For twenty-first century sensibilities, the colonial era attitudes towards local people appear patronising at best. Perhaps that is how things were. But The Heart Of The Matter is not really a descriptive work. It is not about place and time. Like a Shakespearean tragedy, the events and their setting provide only a backdrop and context for a deeply moving examination of motive and conscience. And also like a Shakespearean tragedy, the novel transcends any limitations of its setting to say something unquestionably universal about the human condition. Forty years on, I now realise, that my new English teacher was probably right.

View this book on amazon The Heart of the Matter

Saturday, September 15, 2007

A Million Would Be Nice by Ken Scott

I don’t read many books that claim membership of a genre. In my humble opinion, a work of fiction should aspire to create its own world, describe it, communicate it and then live in it. I want a book’s characters to inhabit the events that are portrayed, events that are clearly influenced by the character’s presence, but which are also usually bigger than any individual’s contribution. Wars don’t exist unless people fight them. Crimes are not committed without criminals. Love stories are made by lovers and ghosts don’t exist.

For instance, in my own book, Mission, there are four wars, but it’s not a war novel. There are at least three love stories, but it’s not a romance. There are several deaths, one of which is a murder, but it’s not a crime novel or a thriller. And then there’s a character who comes back from the dead to haunt an old man, but it’s not a ghost story or a fantasy. In short, it’s Mission, a novel set in Kenya.

So I approached Ken Scott’s crime thriller, A Million Would Be Nice, as a reader unused to the genre’s codes and forms.

Unlike general or literary fiction, I recognise that learning what happens in A Million Would Be Nice is one of the main reasons for reading the book. My review, therefore, cannot reveal too much of the plot. Suffice it to say that there has been a bank robbery. It was an inside job and the scenario for its execution is carefully concocted and inventively created. The perpetrator gets away with it and scarpers with the loot to live it up in Spain.

On an apparently separate thread, we meet Donavan Smith, a quite incredibly vile piece of humanity from Newcastle, of which I hope he is not representative. He’s a successful young thing, a kind of nouveau riche moron, who apparently defines his identity by surrounding himself with requisite items of designer consumption, clearly knowing the price of everything and the value of nothing. He has everything, does our Donavan, but he is never satisfied. He wants more.

There isn’t a lot to endear us to Donavan Smith. He’s a misogynist, and occasionally indulges in some quite bizarre behaviour in the bedroom. He justifies everything with quotes from the Bible, a source of justification that was beaten into him by an abusing mother. He lets nothing get in his way. He has his ideas, knows how to achieve them and then ruthlessly destroys anything that might resist. In some ways, he is quite creative.

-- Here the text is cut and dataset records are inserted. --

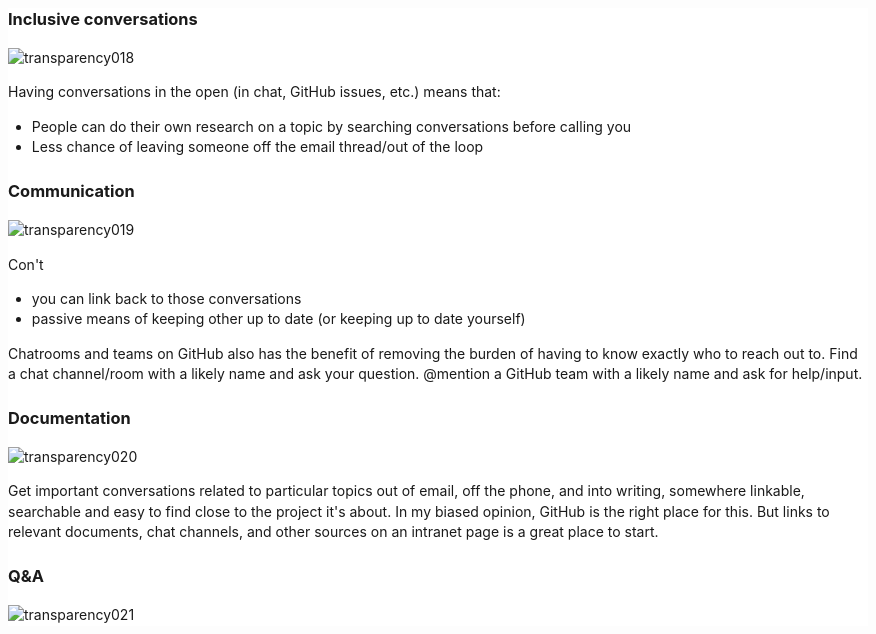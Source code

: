 ### Inclusive conversations

![transparency018](https://cloud.githubusercontent.com/assets/8127456/19950559/8438efe6-a115-11e6-9806-62e7982345b0.jpeg)

Having conversations in the open (in chat, GitHub issues, etc.) means that:

- People can do their own research on a topic by searching conversations before calling you
- Less chance of leaving someone off the email thread/out of the loop

### Communication

![transparency019](https://cloud.githubusercontent.com/assets/8127456/19950562/843a4c42-a115-11e6-81fc-f34e0aa74959.jpeg)

Con't

- you can link back to those conversations
- passive means of keeping other up to date (or keeping up to date yourself)

Chatrooms and teams on GitHub also has the benefit of removing the burden of having to know exactly who to reach out to. Find a chat channel/room with a likely name and ask your question. @mention a GitHub team with a likely name and ask for help/input.

### Documentation

![transparency020](https://cloud.githubusercontent.com/assets/8127456/19950563/843bb60e-a115-11e6-80d7-6d0cf71f7620.jpeg)

Get important conversations related to particular topics out of email, off the phone, and into writing, somewhere linkable, searchable and easy to find close to the project it's about. In my biased opinion, GitHub is the right place for this. But links to relevant documents, chat channels, and other sources on an intranet page is a great place to start.

### Q&A

![transparency021](https://cloud.githubusercontent.com/assets/8127456/19950564/843da248-a115-11e6-928f-b53e2564af83.jpeg)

But one of his conquests becomes an accomplice, because she has inside information about that money that went missing in the bank raid. He needs her and together they visit people all over the prestigious bits of Europe, Paris, Cannes, London, the Costas, Newcastle, to pursue and realise their dream. And believe me, this Donavan is nothing if not resourceful and he certainly has a knack when it comes to making things happen.

The story moves at a fast pace. Different characters are drawn into the thread and many are inevitably cast aside by Donavan Smith, our single-minded, calculating anti-hero. And that is as much as I will relate. A Million Would be Nice claims to be a crime thriller, and a crime thriller is exactly what it is, fast paced, and packed with greed, obsession and ruthlessness.

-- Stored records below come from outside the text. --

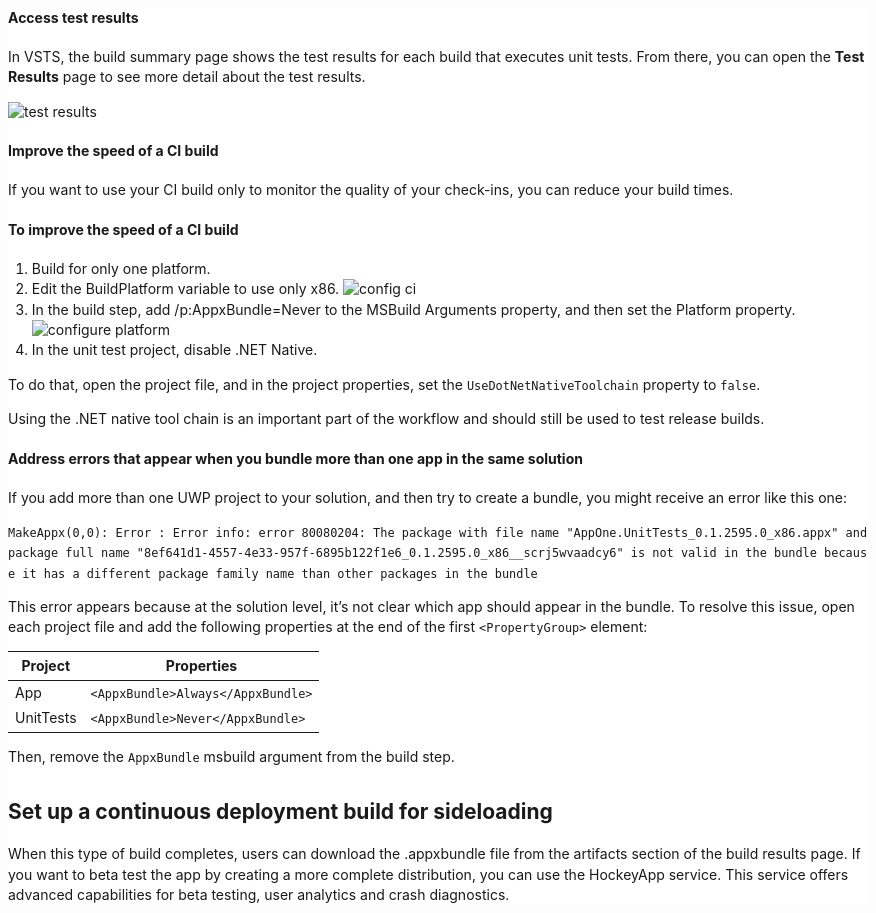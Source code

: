 #### Access test results
In VSTS, the build summary page shows the test results for each build that executes unit tests. From there, you can open the **Test Results** page to see more detail about the test results. 

![test results](images/building-screen9.png)

#### Improve the speed of a CI build
If you want to use your CI build only to monitor the quality of your check-ins, you can reduce your build times.

#### To improve the speed of a CI build
1.	Build for only one platform.
2.	Edit the BuildPlatform variable to use only x86. ![config ci](images/building-screen10.png) 
3.	In the build step, add /p:AppxBundle=Never to the MSBuild Arguments property, and then set the Platform property. ![configure platform](images/building-screen11.png)
4.	In the unit test project, disable .NET Native. 

To do that, open the project file, and in the project properties, set the `UseDotNetNativeToolchain` property to `false`.

Using the .NET native tool chain is an important part of the workflow and should still be used to test release builds. 

<span id="bundle-errors" />

#### Address errors that appear when you bundle more than one app in the same solution 
If you add more than one UWP project to your solution, and then try to create a bundle, you might receive an error like this one: 

```
MakeAppx(0,0): Error : Error info: error 80080204: The package with file name "AppOne.UnitTests_0.1.2595.0_x86.appx" and package full name "8ef641d1-4557-4e33-957f-6895b122f1e6_0.1.2595.0_x86__scrj5wvaadcy6" is not valid in the bundle because it has a different package family name than other packages in the bundle
```

This error appears because at the solution level, it’s not clear which app should appear in the bundle. 
To resolve this issue, open each project file and add the following properties at the end of the first `<PropertyGroup>` element:

|**Project**|**Properties**|
|-------|----------|
|App|`<AppxBundle>Always</AppxBundle>`|
|UnitTests|`<AppxBundle>Never</AppxBundle>`|

Then, remove the `AppxBundle` msbuild argument from the build step.

## Set up a continuous deployment build for sideloading
When this type of build completes, users can download the .appxbundle file from the artifacts section of the build results page. 
If you want to beta test the app by creating a more complete distribution, you can use the HockeyApp service. This service offers advanced capabilities for beta testing, user analytics and crash diagnostics.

Ken Scott’s own background as an employee of a major British bank provided him with much of the detail surrounding the original robbery. Since the back cover of the book shows him, like the robber in the book, living it up in Spain, I can only hope that this is as far as the similarity goes.

A Million Would be Nice will appeal to readers of thrillers and crime fiction. It has all the elements you would expect and, in the relationship between Donavan and his mother, perhaps something extra as well.